Executive Director’s Report
By Kristine Navarro-McElhaney
Interim Executive Director
Experience is too valuable not to share.
Like many of you, I remember wading into an oral history project early in my career and wondering, how is this ever going to work? You have the vision, the plan and the commitment, but it seems there are so many question marks that you begin to doubt yourself. For me, the ultimate difference was having a mentor – actually, several of them – who I could turn to for advice.
It is true what they say, that any organization’s most valuable resources are its people and knowledge. OHA is no different. We recognize that mentoring can have one of the biggest impacts of anything you can do and is a wonderful way to pay it forward.
As a mentor, you bring into play resources and experiences that someone may not be familiar with, helping them reach their potential. It provides a tremendous opportunity for someone to gain the benefit of your experience, while at the same time giving both mentor and mentee a chance to connect with each other on a personal level. That is one of the most important underpinnings of oral history.

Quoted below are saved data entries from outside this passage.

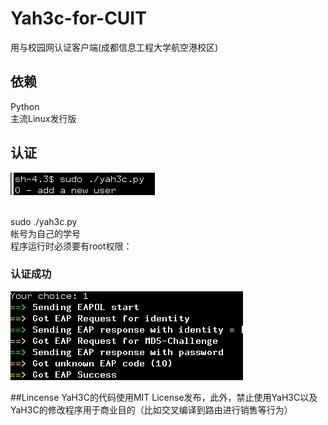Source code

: # Yah3c-for-CUIT
用与校园网认证客户端(成都信息工程大学航空港校区)<br/>

## 依赖

Python <br/>
主流Linux发行版<br/>


## 认证
![](images/run.png)

<br/>
sudo ./yah3c.py<br/>帐号为自己的学号<br/>
程序运行时必须要有root权限：

###  认证成功
 ![](images/success.png)

##Lincense
YaH3C的代码使用MIT License发布，此外，禁止使用YaH3C以及YaH3C的修改程序用于商业目的（比如交叉编译到路由进行销售等行为）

There is no better opportunity for you to share your knowledge and experience with aspiring oral historians than our upcoming 50th annual meeting in October in Long Beach. We are so fortunate to have Ellen Brooks of the Wisconsin Veterans Museum, Erica Fugger of Columbia University, and Kristen La Follette of California State University Monterey Bay working hard to keep the OHA mentoring program going strong for the third straight year.
You could be the one person who makes a significant difference for someone new to the field – knowing that someday they will do the same.